FACULTY IN FOCUS
In Search of Emerging Semiconductors.
Future generations could well be astonished that for so long humans lived a mere eight light-minutes away from an actual star without effectively harvesting its energy. Professor Frédéric Laquai is keenly aware of the situation and is fully invested in the effort to make better, faster progress. Through his work at the boundary between material science and applied physics, he’s on a mission to facilitate the move away from fossil fuels toward a more sustainable future.
It was always clear to him that he would become a scientist; “from my early youth,” he shares, “I had this drive to answer scientific questions.” It was this drive that propelled him through his undergraduate and Ph.D. studies in his native Germany, then on to a postdoc at Cambridge University. Laquai was working as an Independent Research Group Leader for the Max Planck Society when he first heard about KAUST. He relocated to the shores of the Red Sea in early 2015, inspired by the prospect of conducting not only curiosity-driven science, but also goal-oriented research that can be translated into real-world applications.
Solar energy conversion is the focus of Laquai’s work, both in photovoltaics (which converts sunlight into electricity) and photocatalysis (which uses sunlight to produce chemicals like green hydrogen). Each of these applications requires semiconductor materials with very specific, tailored properties. The most common semiconductor today is silicon, but Laquai’s interest is more in emerging semiconductor materials. These are, he explains, “a new class of semiconductors - they have properties that are very exciting and very appealing for many applications.”
Laquai is certain that emerging semiconductors will allow for the development of devices that are reliable, efficient, and economically viable because “they have properties that silicon does not have.” “For example,” he says, “you could process those materials from solution to make a display or a solar cell and use printing techniques to make electronic circuits.”
As the Interim Director of the KAUST Solar Center, Laquai is responsible for establishing strategic partnerships with other entities throughout the Kingdom, one of which is ACWA Power, which employs photovoltaic panels for large-scale power production. For all the benefits there are to generating solar power in the desert, the panels used to do so need to withstand constant exposure to the intense sun. The partnership involves evaluating panels at KAUST for “their reliability in the pretty harsh environment.”

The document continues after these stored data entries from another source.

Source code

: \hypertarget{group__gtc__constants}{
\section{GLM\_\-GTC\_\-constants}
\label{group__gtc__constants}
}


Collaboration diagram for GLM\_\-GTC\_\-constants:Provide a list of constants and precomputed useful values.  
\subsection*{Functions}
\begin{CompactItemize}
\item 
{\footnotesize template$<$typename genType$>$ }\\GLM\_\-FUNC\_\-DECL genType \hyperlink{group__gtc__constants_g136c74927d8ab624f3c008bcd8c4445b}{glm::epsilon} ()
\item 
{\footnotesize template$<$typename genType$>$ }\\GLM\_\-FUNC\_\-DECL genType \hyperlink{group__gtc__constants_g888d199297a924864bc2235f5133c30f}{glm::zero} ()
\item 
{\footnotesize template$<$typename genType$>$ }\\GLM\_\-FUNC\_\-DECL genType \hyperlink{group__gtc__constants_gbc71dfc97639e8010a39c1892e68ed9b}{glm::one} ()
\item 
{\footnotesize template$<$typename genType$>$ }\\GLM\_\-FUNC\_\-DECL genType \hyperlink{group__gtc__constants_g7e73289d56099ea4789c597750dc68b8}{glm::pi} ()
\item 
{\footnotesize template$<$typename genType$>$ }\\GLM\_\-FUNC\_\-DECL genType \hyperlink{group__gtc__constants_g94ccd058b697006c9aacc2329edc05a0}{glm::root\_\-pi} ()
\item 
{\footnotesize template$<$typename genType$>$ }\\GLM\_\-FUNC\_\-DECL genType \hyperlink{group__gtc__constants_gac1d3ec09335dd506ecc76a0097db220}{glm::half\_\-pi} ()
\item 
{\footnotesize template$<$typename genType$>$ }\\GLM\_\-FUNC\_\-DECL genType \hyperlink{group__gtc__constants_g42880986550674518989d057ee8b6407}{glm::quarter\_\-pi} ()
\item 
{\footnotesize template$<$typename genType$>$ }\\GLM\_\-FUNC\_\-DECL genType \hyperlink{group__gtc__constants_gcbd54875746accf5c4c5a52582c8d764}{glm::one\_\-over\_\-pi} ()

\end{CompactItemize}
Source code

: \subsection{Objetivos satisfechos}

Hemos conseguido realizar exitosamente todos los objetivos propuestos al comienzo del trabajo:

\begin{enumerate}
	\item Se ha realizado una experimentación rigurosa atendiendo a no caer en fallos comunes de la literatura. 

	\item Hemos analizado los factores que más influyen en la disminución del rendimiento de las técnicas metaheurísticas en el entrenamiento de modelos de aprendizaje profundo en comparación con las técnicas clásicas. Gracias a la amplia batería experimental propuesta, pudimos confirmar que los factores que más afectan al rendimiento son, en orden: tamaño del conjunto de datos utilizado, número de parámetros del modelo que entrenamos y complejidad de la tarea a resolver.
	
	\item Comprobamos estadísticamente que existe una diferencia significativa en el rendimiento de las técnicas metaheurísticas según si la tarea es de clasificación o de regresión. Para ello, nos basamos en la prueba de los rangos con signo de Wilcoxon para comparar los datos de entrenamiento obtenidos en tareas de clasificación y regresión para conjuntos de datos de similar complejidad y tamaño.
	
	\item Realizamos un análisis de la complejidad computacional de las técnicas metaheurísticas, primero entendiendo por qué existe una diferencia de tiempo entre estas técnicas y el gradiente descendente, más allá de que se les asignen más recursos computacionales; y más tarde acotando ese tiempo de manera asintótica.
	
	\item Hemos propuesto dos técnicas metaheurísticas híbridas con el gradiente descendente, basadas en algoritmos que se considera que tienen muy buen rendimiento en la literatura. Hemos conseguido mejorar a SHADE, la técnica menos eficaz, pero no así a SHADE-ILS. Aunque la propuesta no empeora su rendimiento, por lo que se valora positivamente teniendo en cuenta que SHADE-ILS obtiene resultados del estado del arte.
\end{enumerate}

Laquai has a very clear vision of the future he’s building for, and from KAUST he has an exceptional vantage point for determining how it might look. “Saudi Arabia has great potential for tapping into solar energy,” he feels, “and is doing so already with huge photovoltaic solar fields.” He further believes there’s a great possibility for the Kingdom to become an exporter of solar power and help alleviate some of the strain on Europe’s energy supply. After all, the Middle East is a place “where the sun shines almost every day and a lot of land is available.”
It’s easy to see that Laquai, driven for so long by curiosity, has found his calling, and this encompasses more than just science; he is also motivated by “supporting people, helping people succeed in their career.” After almost eight years at KAUST he’s seen a number of his Ph.D. students graduate, and postdoc researchers go on to join the faculty at other universities and “that’s very much part of what [he enjoys] about [his] work.”
In addition to his passionate curiosity and his determination to make meaningful progress, Laquai is keen to stress his appreciation for the diversity of people he gets to work with. At one point, his research group was made up of people from 11 different nationalities. “It’s quite fascinating,” he says, “to see how people from different regions of the world work together,” and fortunately KAUST, he adds with assurance, is “certainly a place where you can thrive.”